Print the listing from its top line through the line containing "Interpret the results.", nothing more, and leave out the pictures.
★ ★ ★ ★
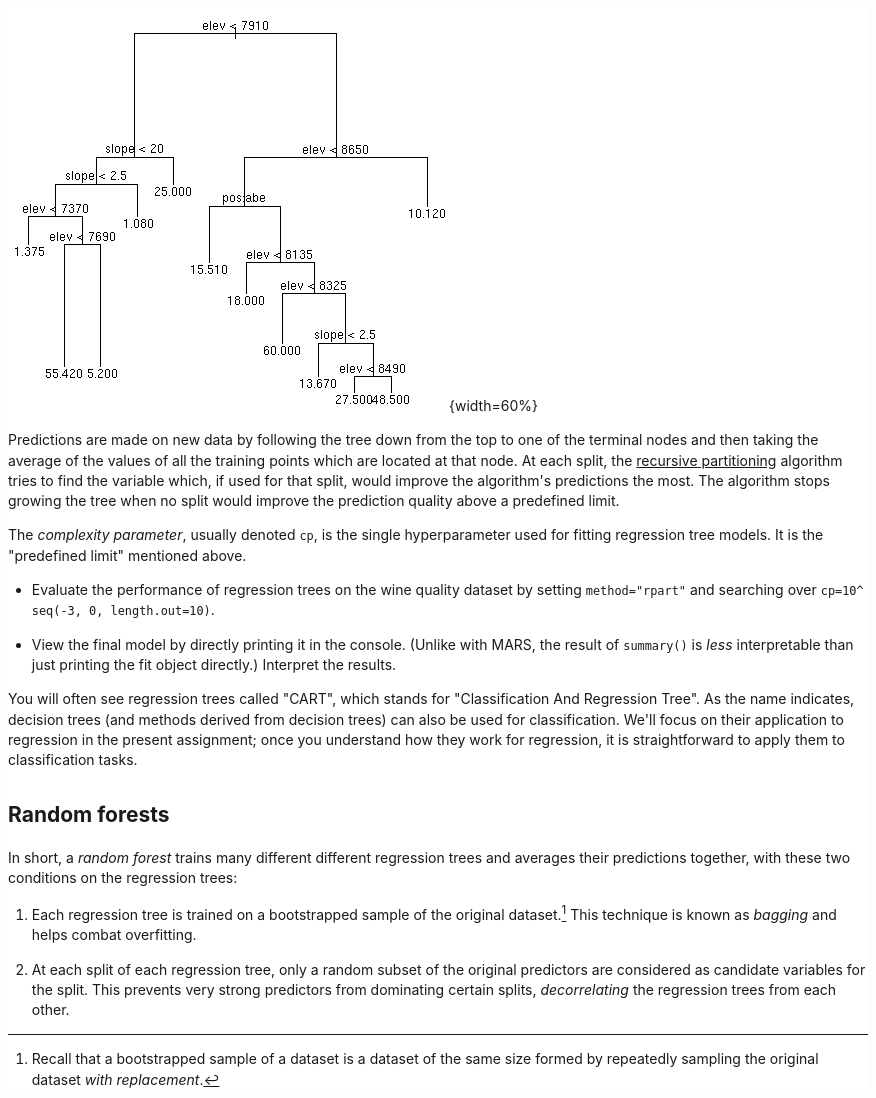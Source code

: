 ![An illustration of a regression tree model.](rpart.png){width=60%}

Predictions are made on new data by following the tree down from the top to one of the terminal nodes and then taking the average of the values of all the training points which are located at that node. At each split, the [recursive partitioning](https://en.wikipedia.org/wiki/Recursive_partitioning) algorithm tries to find the variable which, if used for that split, would improve the algorithm's predictions the most. The algorithm stops growing the tree when no split would improve the prediction quality above a predefined limit.

The *complexity parameter*, usually denoted `cp`, is the single hyperparameter used for fitting regression tree models. It is the "predefined limit" mentioned above.

* Evaluate the performance of regression trees on the wine quality dataset by setting `method="rpart"` and searching over `cp=10^seq(-3, 0, length.out=10)`.

* View the final model by directly printing it in the console. (Unlike with MARS, the result of `summary()` is *less* interpretable than just printing the fit object directly.) Interpret the results.

You will often see regression trees called "CART", which stands for "Classification And Regression Tree". As the name indicates, decision trees (and methods derived from decision trees) can also be used for classification. We'll focus on their application to regression in the present assignment; once you understand how they work for regression, it is straightforward to apply them to classification tasks.

Random forests
--------------

In short, a *random forest* trains many different different regression trees and averages their predictions together, with these two conditions on the regression trees:

1. Each regression tree is trained on a bootstrapped sample of the original dataset.[^bagging] This technique is known as *bagging* and helps combat overfitting.

2. At each split of each regression tree, only a random subset of the original predictors are considered as candidate variables for the split. This prevents very strong predictors from dominating certain splits, *decorrelating* the regression trees from each other.


[^prior]: One way to interpret $k$-NN is that it's equivalent to the imposition of a Bayesian prior saying that your dataset is sufficiently fine-grained enough that the value of the target variable at any given point is completely determined by the value of the target variable at nearby points. Given enough granularity, this is in some sense guaranteed to be true (assuming your target variable is a reasonably smooth function of the feature space), but often it's not *perfectly* true. Later on, we'll be looking at support vector machines with a Gaussian basis / radial kernel function, which can be interpreted as a sort of "regularized $k$-nearest neighbors model" and performs very well in practice for classification.
[^earth]: Why "earth"? [Wikipedia says:](https://en.wikipedia.org/wiki/Multivariate_adaptive_regression_splines) "The term 'MARS' is trademarked and licensed to Salford Systems. In order to avoid trademark infringements, many open source implementations of MARS are called 'Earth'."
[^bagging]: Recall that a bootstrapped sample of a dataset is a dataset of the same size formed by repeatedly sampling the original dataset *with replacement*.
[^mtry]: Setting the value of `mtry` carefully is of [debatable importance](http://code.env.duke.edu/projects/mget/export/HEAD/MGET/Trunk/PythonPackage/dist/TracOnlineDocumentation/Documentation/ArcGISReference/RandomForestModel.FitToArcGISTable.html). Cutler *et al.* (2007), [Random Forests for Classification in Ecology](http://depts.washington.edu/landecol/PDFS/RF.pdf) reports that performance isn't very sensitive to `mtry`, whereas Strobl *et al.* (2008), [Conditional variable importance for random forests](http://bmcbioinformatics.biomedcentral.com/articles/10.1186/1471-2105-9-307) reports the opposite. Finally, by Genuer *et al.* (2008), [Random Forests: some metholodological insights](http://www.math.u-psud.fr/~genuer/genuer-poggi-tuleau.rf-insights.pdf) finds varying importance for `mtry` depending on properties of the dataset. *All considered*, I think it's fine to initially just try $p/3$, $\sqrt{p}$, and $p$, and to decide if further tuning is warranted based on those results.
[^parrf]: The `ranger` method is a faster *and* parallelized implementation of the random forests algorithm. One can set `method="rf"` for the standard (and slower) version.
[^won]: If you're wondering why the former is much smaller than the latter: re-read the documentation, paying special attention to what error metric is actually being used.
[^ada]: The first implementation of boosting, or at least the most famous one, is [AdaBoost](https://en.wikipedia.org/wiki/AdaBoost), which can be considered to be a [special case of gradient boosting](http://stats.stackexchange.com/a/164262/115666).
[^kuhn]: See Ben Kuhn's [comments](http://www.benkuhn.net/gbm) on gradient boosting.
[^hyp]: See [StackExchange](http://stats.stackexchange.com/questions/25748/what-are-some-useful-guidelines-for-gbm-parameters) for a brief overview of tuning `gbm()` hyperparameters.
[^subpixel]: In [Subpixel Urban Land Cover Estimation](http://www.nrs.fs.fed.us/pubs/jrnl/2008/nrs_2008_walton_003.pdf) by Walton (2008), various nonlinear regression methods are compared for a prediction task and Cubist is found to be superior to gradient boosted trees. A [comment on a Ben Kuhn post](http://www.benkuhn.net/gbm#comment-1175) reports the same result.
[^stack]: The canonical paper on stacking is Wolpert (1992), [Stacked Generalization](http://machine-learning.martinsewell.com/ensembles/stacking/Wolpert1992.pdf).
[^comp]: One of the only good comparison of nonlinear regression techniques is in Chipman *et al.* (2010), [BART: Bayesian Additive Regression Trees](https://arxiv.org/pdf/0806.3286.pdf), which gives the following ordering (from better to worse): BART, 1-layer neural nets, gradient boosted trees, random forests. Cubist isn't used very much, mostly because almost nobody really knows what it does, even if its results are pretty good in practice. See also Santibanez *et al.* (2015), [Performance Analysis of Some Machine Learning Algorithms for Regression Under Varying Spatial Autocorrelation](https://agile-online.org/Conference_Paper/cds/agile_2015/shortpapers/100/100_Paper_in_PDF.pdf).
[^comb]: If you have, say, 15 hyperparameters, even the simplest possible grid search that selects one of two possible values for each hyperparameter still has $2^{15}$ configurations to iterate over. That will almost assuredly take far too long.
★ ★ ★ ★
Written response —
Source code

: ![An illustration of a regression tree model.](rpart.png){width=60%}

Predictions are made on new data by following the tree down from the top to one of the terminal nodes and then taking the average of the values of all the training points which are located at that node. At each split, the [recursive partitioning](https://en.wikipedia.org/wiki/Recursive_partitioning) algorithm tries to find the variable which, if used for that split, would improve the algorithm's predictions the most. The algorithm stops growing the tree when no split would improve the prediction quality above a predefined limit.

The *complexity parameter*, usually denoted `cp`, is the single hyperparameter used for fitting regression tree models. It is the "predefined limit" mentioned above.

* Evaluate the performance of regression trees on the wine quality dataset by setting `method="rpart"` and searching over `cp=10^seq(-3, 0, length.out=10)`.

* View the final model by directly printing it in the console. (Unlike with MARS, the result of `summary()` is *less* interpretable than just printing the fit object directly.) Interpret the results.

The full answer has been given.